J'aime pas trop faire comme tout le monde, mais quand il faut, ben il faut . Je ferais les choses à ma façon, et me trouverais un égal parfaitement imparfait . Il sera intelligent, pas spécialement beau, mais du charme, oui, beaucoup de charme, pas un crétin beau parleur qui essai de vous acheter avec ses bijoux et autres appats, mais une jolie esquisse de garçon timide, qui ne parle pas beaucoup, à vrai dire jamais. Des yeux d'un bleu profond, où l'on se noie, parce que je déteste le bleu. Une peau blanche, pâle, parce que c'est toujours rigolo d'être tout blanc, quand on a les poches si pleines de vent, que le soleil nous fuit . Et puis finalement, je m'en fou de la tête qu'il aura. Et voila que la mer de ses yeux me regarde verser du café noir dans nos deux tasses, les yeux embhués de fumée de cigarette, un matin d'octobre. Il me dit que je ne suis pas trés agréable le matin , je lui réponds que c'est déjà assez chiant de le voir tous les matins et que de ce fait, je me passe de ce qu'il en pense, il m'embrasse sur la joue et s'en va. Après avoir vérifié qu'il était bien parti, je cours par la fenêtre le regarder marcher, maladroitement sur le trottoir, le visage gelé par le vent, un peu caché par son écharpe, bout de tissu tout de même sacrément moche.
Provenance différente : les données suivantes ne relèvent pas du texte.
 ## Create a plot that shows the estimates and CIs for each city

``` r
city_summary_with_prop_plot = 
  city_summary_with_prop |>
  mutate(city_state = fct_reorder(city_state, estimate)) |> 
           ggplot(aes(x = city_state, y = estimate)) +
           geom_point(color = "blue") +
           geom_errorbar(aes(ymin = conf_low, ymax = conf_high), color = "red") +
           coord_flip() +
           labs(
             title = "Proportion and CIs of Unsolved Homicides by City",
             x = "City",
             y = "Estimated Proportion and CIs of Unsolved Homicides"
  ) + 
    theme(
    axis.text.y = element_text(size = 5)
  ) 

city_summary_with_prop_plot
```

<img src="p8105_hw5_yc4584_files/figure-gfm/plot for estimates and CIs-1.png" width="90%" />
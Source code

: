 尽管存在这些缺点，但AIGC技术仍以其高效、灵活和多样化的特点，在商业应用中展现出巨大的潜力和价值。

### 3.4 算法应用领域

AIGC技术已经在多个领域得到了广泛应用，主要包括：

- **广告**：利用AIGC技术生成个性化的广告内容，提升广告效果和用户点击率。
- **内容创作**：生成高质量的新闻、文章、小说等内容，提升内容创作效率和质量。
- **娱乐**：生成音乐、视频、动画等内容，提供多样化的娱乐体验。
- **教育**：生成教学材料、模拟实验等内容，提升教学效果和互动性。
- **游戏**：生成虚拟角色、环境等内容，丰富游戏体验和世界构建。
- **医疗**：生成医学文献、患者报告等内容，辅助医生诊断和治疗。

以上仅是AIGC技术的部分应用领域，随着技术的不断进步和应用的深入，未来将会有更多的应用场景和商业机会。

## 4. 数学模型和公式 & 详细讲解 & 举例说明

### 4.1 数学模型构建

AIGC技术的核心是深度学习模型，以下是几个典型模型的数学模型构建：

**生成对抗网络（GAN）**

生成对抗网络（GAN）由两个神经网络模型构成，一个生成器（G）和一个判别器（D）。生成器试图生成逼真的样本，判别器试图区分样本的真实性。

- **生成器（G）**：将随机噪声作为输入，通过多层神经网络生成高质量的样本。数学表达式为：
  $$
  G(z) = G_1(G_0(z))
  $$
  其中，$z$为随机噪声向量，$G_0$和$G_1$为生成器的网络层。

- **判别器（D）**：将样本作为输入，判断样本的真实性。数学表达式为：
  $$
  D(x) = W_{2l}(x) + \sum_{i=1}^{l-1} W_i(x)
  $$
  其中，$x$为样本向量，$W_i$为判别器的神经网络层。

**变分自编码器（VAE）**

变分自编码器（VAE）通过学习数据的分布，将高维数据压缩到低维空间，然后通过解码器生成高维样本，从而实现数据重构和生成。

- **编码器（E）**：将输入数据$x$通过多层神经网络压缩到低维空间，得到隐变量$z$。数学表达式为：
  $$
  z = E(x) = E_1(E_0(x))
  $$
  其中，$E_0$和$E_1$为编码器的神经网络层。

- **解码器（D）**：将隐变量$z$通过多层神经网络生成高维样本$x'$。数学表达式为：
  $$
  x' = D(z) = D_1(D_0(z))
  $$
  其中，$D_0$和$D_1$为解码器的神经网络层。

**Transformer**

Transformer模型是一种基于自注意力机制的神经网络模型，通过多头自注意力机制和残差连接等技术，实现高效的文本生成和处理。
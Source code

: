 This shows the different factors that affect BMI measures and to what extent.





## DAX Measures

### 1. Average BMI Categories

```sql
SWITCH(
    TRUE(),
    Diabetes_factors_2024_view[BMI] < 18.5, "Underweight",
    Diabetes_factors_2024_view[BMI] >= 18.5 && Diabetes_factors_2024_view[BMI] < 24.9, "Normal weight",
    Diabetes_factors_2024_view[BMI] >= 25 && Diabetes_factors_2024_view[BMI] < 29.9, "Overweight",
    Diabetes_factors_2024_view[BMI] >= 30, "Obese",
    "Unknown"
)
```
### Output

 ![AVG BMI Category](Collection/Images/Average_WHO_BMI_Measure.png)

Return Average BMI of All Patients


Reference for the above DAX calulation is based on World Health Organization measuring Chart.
Nous voilà maintenant à Paris, je tente d'écrire - je suis écrivain- avec les glaçons qui me servent de doigts, il rentre, ne dit rien, me regarde, on va se promener aux Tuileries, et je lui dis que tout de même, on a l'air de deux grosses andouilles à se promener main dans la main, et il me répond par un sourire que je connais bien, et me propose de rentrer nous coucher. Au bord du lit, il m'annonce que cet été, nous irons à Varsovie.Bien entendu, je ne saurais jamais où et comment il a apprit que je rêvais de Varsovie, et de tout ce qui est triste en général, parce que je m'y sens bien. La lumière de la chambre d'hotel éteinte, je sens ses doigts jouer avec une mèche de mes cheuveux.
L'hiver passe, l'été arrive. Je n'aime pas m'habiller en été. Il crie au travers de notre appartement pourri qu'il cherche sa chemise à carreaux, et je lui réponds d'un même cri qu'elle est sur mes fesses, il ri, je le trouve beau.
Je peints des poèmes que j'ai écris sur les murs, lui y accroche les photos qu'il commence à exposer dans une galerie non loin d'ici. Nous avons quitté notre appartement pourri, pour quelque chose de plus grand, mais toujours aussi pourri. Je lui fais toutes les crasses du monde, il n'en répond que d'un sourire, que je ne me lasse pas de voir. Et je le regarde, sortir de la douche, boire du café, faire des photos. Il a toujours cette manière bien à lui d'être ce qu'il y a de plus masculin, tout en étant parfaitement calme et doux, aucune romance, pas de rose, de restaurant et de choses que je déteste tout comme lui, mais rien, lui, moi, et un grand rien, qui fait tout.
10 : 00 Le réveil d'Alice sonne, elle ouvre les yeux, et somme le con dont elle ne se rappelle pas le nom couché à moitié nu à côté d'elle de bien vouloir rentrer chez lui. Il est blond, nous sommes au 21e siècle. Alice a 30 ans aujourd'hui.